What condition is your dog in?

Dogs can be categorized into five different body condition score groups, which is a standard way to determine if your dog is under- or overweight.

Body condition scoring is one way to assess whether your dog is over- or underweight. Body condition scoring is important for dog owners to know so they can determine if a dog’s growth rate and feeding amounts are correct. Body condition scoring also helps ensure a dog is gaining the proper amount of weight for their age, breed and activity level.

Body condition scoring can help you and your veterinarian have a common understanding of your dog’s weight. There are several diseases overweight or obese dogs are more at risk to develop. Using body condition scoring is a good way to stay on top of your dog’s weight management.

The World Small Animal Veterinary Association has developed a downloadable chart describing canine body condition scoring. The following are quick descriptions of each of the five categories.

Body condition score 1—Emaciated: Ribs, lumbar vertebrae, pelvic bones and all body prominences are evident from a distance. The dog has no discernible body fat. There is an obvious absence of muscle mass.

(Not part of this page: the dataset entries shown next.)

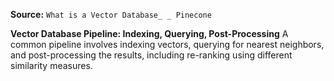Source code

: **Source:** `What is a Vector Database_ _ Pinecone`

**Vector Database Pipeline: Indexing, Querying, Post-Processing**
A common pipeline involves indexing vectors, querying for nearest neighbors, and post-processing the results, including re-ranking using different similarity measures.
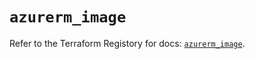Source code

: # `azurerm_image`

Refer to the Terraform Registory for docs: [`azurerm_image`](https://registry.terraform.io/providers/hashicorp/azurerm/3.83.0/docs/resources/image).
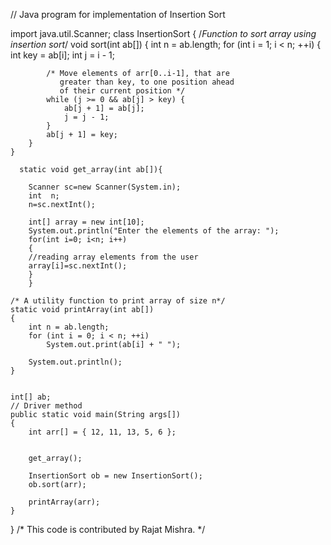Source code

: // Java program for implementation of Insertion Sort

import java.util.Scanner; 
class InsertionSort {
    /*Function to sort array using insertion sort*/
    void sort(int ab[])
    {
        int n = ab.length;
        for (int i = 1; i < n; ++i) {
            int key = ab[i];
            int j = i - 1;
  
            /* Move elements of arr[0..i-1], that are
               greater than key, to one position ahead
               of their current position */
            while (j >= 0 && ab[j] > key) {
                ab[j + 1] = ab[j];
                j = j - 1;
            }
            ab[j + 1] = key;
        }
    }

      static void get_array(int ab[]){

        Scanner sc=new Scanner(System.in);  
        int  n;
        n=sc.nextInt();  

        int[] array = new int[10];  
        System.out.println("Enter the elements of the array: ");  
        for(int i=0; i<n; i++)  
        {  
        //reading array elements from the user   
        array[i]=sc.nextInt();  
        }  
        }
  
    /* A utility function to print array of size n*/
    static void printArray(int ab[])
    {
        int n = ab.length;
        for (int i = 0; i < n; ++i)
            System.out.print(ab[i] + " ");
  
        System.out.println();
    }
  

    int[] ab;
    // Driver method
    public static void main(String args[])
    {
        int arr[] = { 12, 11, 13, 5, 6 };

       
        get_array();
        
        InsertionSort ob = new InsertionSort();
        ob.sort(arr);
  
        printArray(arr);
    }
} /* This code is contributed by Rajat Mishra. */
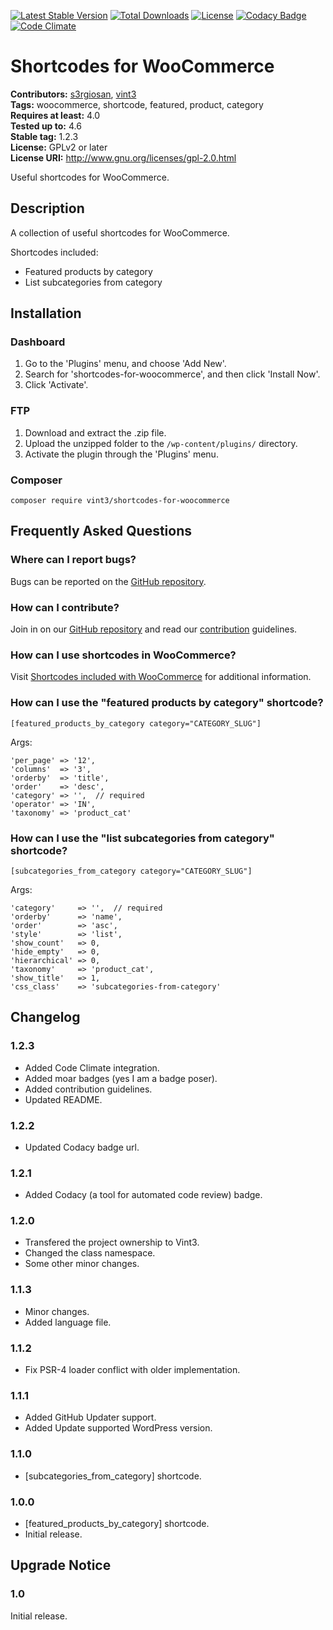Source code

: [![Latest Stable Version](https://poser.pugx.org/vint3/shortcodes-for-woocommerce/v/stable)](https://packagist.org/packages/vint3/shortcodes-for-woocommerce)
[![Total Downloads](https://poser.pugx.org/vint3/shortcodes-for-woocommerce/downloads)](https://packagist.org/packages/vint3/shortcodes-for-woocommerce)
[![License](https://poser.pugx.org/vint3/shortcodes-for-woocommerce/license)](https://packagist.org/packages/vint3/shortcodes-for-woocommerce)
[![Codacy Badge](https://api.codacy.com/project/badge/Grade/dfb12be070564798bba9fce8cebf10a3)](https://www.codacy.com/app/s3rgiosan/shortcodes-for-woocommerce?utm_source=github.com&amp;utm_medium=referral&amp;utm_content=vint3creative/shortcodes-for-woocommerce&amp;utm_campaign=Badge_Grade)
[![Code Climate](https://codeclimate.com/github/vint3creative/shortcodes-for-woocommerce/badges/gpa.svg)](https://codeclimate.com/github/vint3creative/shortcodes-for-woocommerce)

# Shortcodes for WooCommerce #
**Contributors:** [s3rgiosan](https://profiles.wordpress.org/s3rgiosan), [vint3](https://profiles.wordpress.org/vint3)  
**Tags:** woocommerce, shortcode, featured, product, category    
**Requires at least:** 4.0    
**Tested up to:** 4.6    
**Stable tag:** 1.2.3    
**License:** GPLv2 or later    
**License URI:** http://www.gnu.org/licenses/gpl-2.0.html    

Useful shortcodes for WooCommerce.  

## Description ##

A collection of useful shortcodes for WooCommerce.  

Shortcodes included:  

* Featured products by category  
* List subcategories from category  

## Installation ##

### Dashboard ###

1. Go to the 'Plugins' menu, and choose 'Add New'.
2. Search for 'shortcodes-for-woocommerce', and then click 'Install Now'.
2. Click 'Activate'.

### FTP ###

1. Download and extract the .zip file.
2. Upload the unzipped folder to the `/wp-content/plugins/` directory.
3. Activate the plugin through the 'Plugins' menu.

### Composer ###

`composer require vint3/shortcodes-for-woocommerce`

## Frequently Asked Questions ##

### Where can I report bugs? ###

Bugs can be reported on the [GitHub repository](https://github.com/vint3creative/shortcodes-for-woocommerce/issues).

### How can I contribute? ###

Join in on our [GitHub repository](https://github.com/vint3creative/shortcodes-for-woocommerce) and read our [contribution](https://github.com/vint3creative/shortcodes-for-woocommerce/blob/master/CONTRIBUTING.md) guidelines.

### How can I use shortcodes in WooCommerce? ###

Visit [Shortcodes included with WooCommerce](https://docs.woothemes.com/document/woocommerce-shortcodes/) for additional information.  

### How can I use the "featured products by category" shortcode? ###

`[featured_products_by_category category="CATEGORY_SLUG"]`  

Args:   

    'per_page' => '12',  
    'columns'  => '3',  
    'orderby'  => 'title',  
    'order'    => 'desc',  
    'category' => '',  // required  
    'operator' => 'IN',  
    'taxonomy' => 'product_cat'  
  


### How can I use the "list subcategories from category" shortcode? ###

`[subcategories_from_category category="CATEGORY_SLUG"]`  

Args:   

    'category'     => '',  // required  
    'orderby'      => 'name',  
    'order'        => 'asc',  
    'style'        => 'list',  
    'show_count'   => 0,  
    'hide_empty'   => 0,  
    'hierarchical' => 0,  
    'taxonomy'     => 'product_cat',  
    'show_title'   => 1,  
    'css_class'    => 'subcategories-from-category'  
  
## Changelog ##

### 1.2.3 ###
* Added Code Climate integration.  
* Added moar badges (yes I am a badge poser).
* Added contribution guidelines.  
* Updated README. 

### 1.2.2 ###
* Updated Codacy badge url. 

### 1.2.1 ###
* Added Codacy (a tool for automated code review) badge.  

### 1.2.0 ###
* Transfered the project ownership to Vint3. 
* Changed the class namespace. 
* Some other minor changes. 

### 1.1.3 ###
* Minor changes.  
* Added language file. 

### 1.1.2 ###
* Fix PSR-4 loader conflict with older implementation.  

### 1.1.1 ###
* Added GitHub Updater support.  
* Added Update supported WordPress version.   

### 1.1.0 ###
* [subcategories_from_category] shortcode.  

### 1.0.0 ###
* [featured_products_by_category] shortcode.  
* Initial release.  

## Upgrade Notice ##

### 1.0 ###
Initial release.  
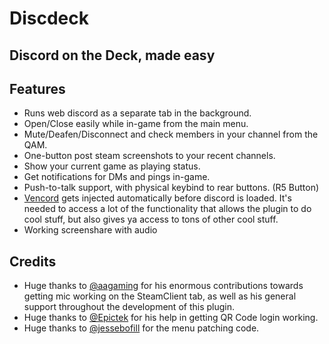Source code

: # Discdeck
## Discord on the Deck, made easy

## Features
- Runs web discord as a separate tab in the background.
- Open/Close easily while in-game from the main menu.
- Mute/Deafen/Disconnect and check members in your channel from the QAM.
- One-button post steam screenshots to your recent channels.
- Show your current game as playing status.
- Get notifications for DMs and pings in-game.
- Push-to-talk support, with physical keybind to rear buttons. (R5 Button)
- [Vencord](https://vencord.dev/) gets injected automatically before discord is loaded. It's needed to access a lot of the functionality that allows the plugin to do cool stuff, but also gives ya access to tons of other cool stuff.
- Working screenshare with audio

## Credits
- Huge thanks to [@aagaming](https://github.com/AAGaming00) for his enormous contributions towards getting mic working on the SteamClient tab, as well as his general support throughout the development of this plugin.
- Huge thanks to [@Epictek](https://github.com/Epictek) for his help in getting QR Code login working.
- Huge thanks to [@jessebofill](https://github.com/jessebofill) for the menu patching code.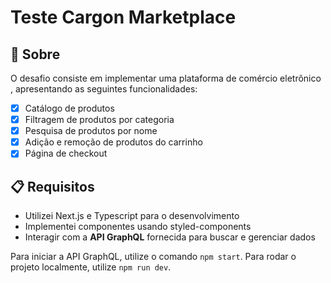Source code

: # Teste Cargon Marketplace

## 🚀 Sobre


O desafio consiste em implementar uma plataforma de comércio eletrônico , apresentando as seguintes funcionalidades:

- [x] Catálogo de produtos 
- [x] Filtragem de produtos por categoria
- [x] Pesquisa de produtos por nome
- [x] Adição e remoção de produtos do carrinho
- [x] Página de checkout

## 📋 Requisitos


- Utilizei Next.js e Typescript para o desenvolvimento
- Implementei componentes usando styled-components
- Interagir com a **API GraphQL** fornecida para buscar e gerenciar dados

Para iniciar a API GraphQL, utilize o comando `npm start`. Para rodar o projeto localmente, utilize `npm run dev`.
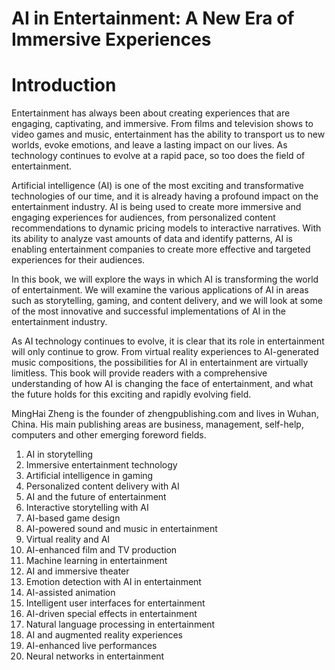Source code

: # AI in Entertainment: A New Era of Immersive Experiences

# Introduction

Entertainment has always been about creating experiences that are engaging, captivating, and immersive. From films and television shows to video games and music, entertainment has the ability to transport us to new worlds, evoke emotions, and leave a lasting impact on our lives. As technology continues to evolve at a rapid pace, so too does the field of entertainment.

Artificial intelligence (AI) is one of the most exciting and transformative technologies of our time, and it is already having a profound impact on the entertainment industry. AI is being used to create more immersive and engaging experiences for audiences, from personalized content recommendations to dynamic pricing models to interactive narratives. With its ability to analyze vast amounts of data and identify patterns, AI is enabling entertainment companies to create more effective and targeted experiences for their audiences.

In this book, we will explore the ways in which AI is transforming the world of entertainment. We will examine the various applications of AI in areas such as storytelling, gaming, and content delivery, and we will look at some of the most innovative and successful implementations of AI in the entertainment industry.

As AI technology continues to evolve, it is clear that its role in entertainment will only continue to grow. From virtual reality experiences to AI-generated music compositions, the possibilities for AI in entertainment are virtually limitless. This book will provide readers with a comprehensive understanding of how AI is changing the face of entertainment, and what the future holds for this exciting and rapidly evolving field.

MingHai Zheng is the founder of zhengpublishing.com and lives in Wuhan, China. His main publishing areas are business, management, self-help, computers and other emerging foreword fields.



1. AI in storytelling
2. Immersive entertainment technology
3. Artificial intelligence in gaming
4. Personalized content delivery with AI
5. AI and the future of entertainment
6. Interactive storytelling with AI
7. AI-based game design
8. AI-powered sound and music in entertainment
9. Virtual reality and AI
10. AI-enhanced film and TV production
11. Machine learning in entertainment
12. AI and immersive theater
13. Emotion detection with AI in entertainment
14. AI-assisted animation
15. Intelligent user interfaces for entertainment
16. AI-driven special effects in entertainment
17. Natural language processing in entertainment
18. AI and augmented reality experiences
19. AI-enhanced live performances
20. Neural networks in entertainment

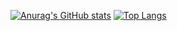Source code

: [![Anurag's GitHub stats](https://github-readme-stats.vercel.app/api?username=SingleGod7)](https://github.com/anuraghazra/github-readme-stats)
[![Top Langs](https://github-readme-stats.vercel.app/api/top-langs/?username=SingleGod7)](https://github.com/anuraghazra/github-readme-stats)
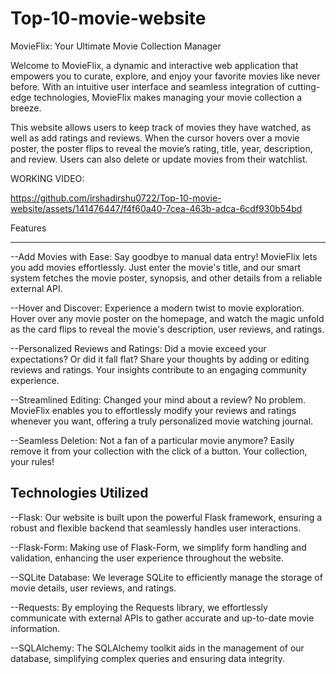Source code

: # Top-10-movie-website

MovieFlix: Your Ultimate Movie Collection Manager


Welcome to MovieFlix, a dynamic and interactive web application that empowers you to curate, explore, and enjoy your favorite movies like never before. With an intuitive user interface and seamless integration of cutting-edge technologies, MovieFlix makes managing your movie collection a breeze.

This website allows users to keep track of movies they have watched, as well as add ratings and reviews. When the cursor hovers over a movie poster, the poster flips to reveal the movie’s rating, title, year, description, and review. Users can also delete or update movies from their watchlist.



WORKING VIDEO:

https://github.com/irshadirshu0722/Top-10-movie-website/assets/141476447/f4f60a40-7cea-463b-adca-6cdf930b54bd




Features



---------------
--Add Movies with Ease: Say goodbye to manual data entry! MovieFlix lets you add movies effortlessly. Just enter the movie's title, and our smart system fetches the movie poster, synopsis, and other details from a reliable external API.

--Hover and Discover: Experience a modern twist to movie exploration. Hover over any movie poster on the homepage, and watch the magic unfold as the card flips to reveal the movie's description, user reviews, and ratings.

--Personalized Reviews and Ratings: Did a movie exceed your expectations? Or did it fall flat? Share your thoughts by adding or editing reviews and ratings. Your insights contribute to an engaging community experience.

--Streamlined Editing: Changed your mind about a review? No problem. MovieFlix enables you to effortlessly modify your reviews and ratings whenever you want, offering a truly personalized movie watching journal.

--Seamless Deletion: Not a fan of a particular movie anymore? Easily remove it from your collection with the click of a button. Your collection, your rules!

Technologies Utilized
-------------------
--Flask: Our website is built upon the powerful Flask framework, ensuring a robust and flexible backend that seamlessly handles user interactions.

--Flask-Form: Making use of Flask-Form, we simplify form handling and validation, enhancing the user experience throughout the website.

--SQLite Database: We leverage SQLite to efficiently manage the storage of movie details, user reviews, and ratings.

--Requests: By employing the Requests library, we effortlessly communicate with external APIs to gather accurate and up-to-date movie information.

--SQLAlchemy: The SQLAlchemy toolkit aids in the management of our database, simplifying complex queries and ensuring data integrity.
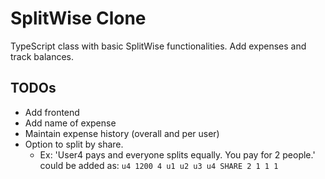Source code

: # SplitWise Clone

TypeScript class with basic SplitWise functionalities. Add expenses and track balances.

## TODOs
- Add frontend
- Add name of expense
- Maintain expense history (overall and per user)
- Option to split by share.
    - Ex: 'User4 pays and everyone splits equally. You pay for 2 people.' could be added as: `u4 1200 4 u1 u2 u3 u4 SHARE 2 1 1 1`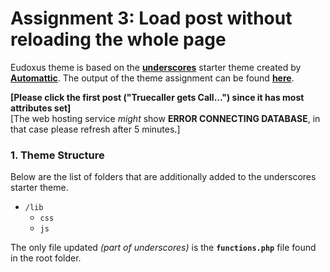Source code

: Assignment 3: Load post without reloading the whole page
============

Eudoxus theme is based on the [**underscores**](http://underscores.me/) starter theme created by [**Automattic**](https://automattic.com/).
The output of the theme assignment can be found [**here**](https://nomnom33.000webhostapp.com/home/).

**[Please click the first post ("Truecaller gets Call...") since it has most attributes set]**<br>
[The web hosting service *might* show **ERROR CONNECTING DATABASE**, in that case please refresh after 5 minutes.]

### 1. Theme Structure
Below are the list of folders that are additionally added to the underscores starter theme.
* `/lib`
    * `css`
    * `js`

The only file updated *(part of underscores)* is the **`functions.php`** file found in the root folder.

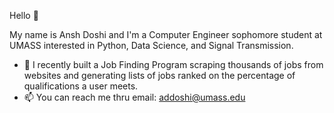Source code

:Hello 👋 

My name is Ansh Doshi and I'm a Computer Engineer sophomore student at UMASS interested in Python, Data Science, and Signal Transmission.

- 🔧 I recently built a Job Finding Program scraping thousands of jobs from websites and generating lists of jobs ranked on the percentage of qualifications a user meets.
- 📫 You can reach me thru email: addoshi@umass.edu 

<!---
anshddoshi27/anshddoshi27 is a ✨ special ✨ repository because its `README.md` (this file) appears on your GitHub profile.
You can click the Preview link to take a look at your changes.
--->
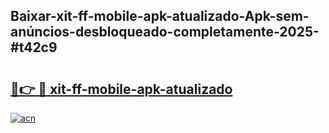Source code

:## Baixar-xit-ff-mobile-apk-atualizado-Apk-sem-anúncios-desbloqueado-completamente-2025-#t42c9

# <h2><a href="https://ainizakaria.my?title=xit-ff-mobile-apk-atualizado&ref=22M">🔗👉 🔴 xit-ff-mobile-apk-atualizado</a></h2>

[![acn](https://github.com/user-attachments/assets/0f9c940e-d8b0-45ae-aac7-cd30a18b3e1c)](https://ainizakaria.my?title=xit-ff-mobile-apk-atualizado&ref=22M)

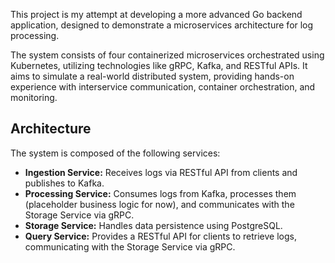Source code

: This project is my attempt at developing a more advanced Go backend application, designed to demonstrate a microservices architecture for log processing.

The system consists of four containerized microservices orchestrated using Kubernetes, utilizing technologies like gRPC, Kafka, and RESTful APIs.
It aims to simulate a real-world distributed system, providing hands-on experience with interservice communication, container orchestration, and monitoring.

## Architecture

The system is composed of the following services:

- **Ingestion Service:** Receives logs via RESTful API from clients and publishes to Kafka.
- **Processing Service:** Consumes logs from Kafka, processes them (placeholder business logic for now), and communicates with the Storage Service via gRPC.
- **Storage Service:** Handles data persistence using PostgreSQL.
- **Query Service:** Provides a RESTful API for clients to retrieve logs, communicating with the Storage Service via gRPC.
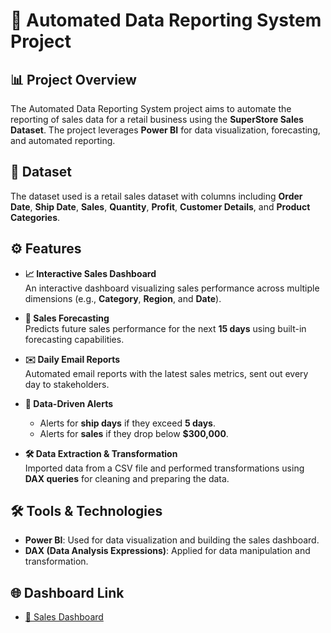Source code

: # 🚀 Automated Data Reporting System Project

## 📊 Project Overview
The Automated Data Reporting System project aims to automate the reporting of sales data for a retail business using the **SuperStore Sales Dataset**. The project leverages **Power BI** for data visualization, forecasting, and automated reporting.

## 📁 Dataset
The dataset used is a retail sales dataset with columns including **Order Date**, **Ship Date**, **Sales**, **Quantity**, **Profit**, **Customer Details**, and **Product Categories**.

## ⚙️ Features
- **📈 Interactive Sales Dashboard**  
  An interactive dashboard visualizing sales performance across multiple dimensions (e.g., **Category**, **Region**, and **Date**).

- **📅 Sales Forecasting**  
  Predicts future sales performance for the next **15 days** using built-in forecasting capabilities.

- **✉️ Daily Email Reports**  
  Automated email reports with the latest sales metrics, sent out every day to stakeholders.

- **🚨 Data-Driven Alerts**  
  - Alerts for **ship days** if they exceed **5 days**.
  - Alerts for **sales** if they drop below **$300,000**.

- **🛠️ Data Extraction & Transformation**  
  Imported data from a CSV file and performed transformations using **DAX queries** for cleaning and preparing the data.

## 🛠️ Tools & Technologies
- **Power BI**: Used for data visualization and building the sales dashboard.
- **DAX (Data Analysis Expressions)**: Applied for data manipulation and transformation.

## 🌐 Dashboard Link
- [🔗 Sales Dashboard](https://app.powerbi.com/groups/me/reports/6c4da8d0-ee1d-4f4b-85a5-0faaac6a5824/03dd46426ab0027ec952?experience=power-bi)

Body condition score 2—Thin: The ribs are easily felt and may be visible with no palpable fat. The tops of the lumbar vertebrae are visible. The pelvic bones are less prominent. There is an obvious waist and abdominal tuck.

Body condition score 3—Moderate: The ribs are palpable without excess fat covering. The abdomen is tucked up when viewed from the side.

Body condition score 4—Stout: The dog has a general fleshy appearance. The ribs are palpable with difficulty. There are noticeable fat deposits over the lumbar spine and base of the tail. An abdominal tuck may be absent.

Body condition score 5—Obese: The dog has large fat deposits over his chest, spine and tail base. The waist and abdominal tuck are absent. There are fat deposits on the neck and limbs. The abdomen is distended.

If you are concerned your dog is at risk of having a body condition score 5, you can ask yourself the following questions:

  • What are the signs of an overweight dog?
  • Is it difficult to feel your dog’s ribs and spine?
  • Does your dog pant constantly?
  • Does your dog need help getting in the car?
  • Does your dog resist playing games?
  • Does your dog bark without getting up?

These questions in isolation may not necessarily indicate your dog is obese, however if you suspect your dog may be overweight, consult with your veterinarian to determine a proper diet and exercise regimen for your dog.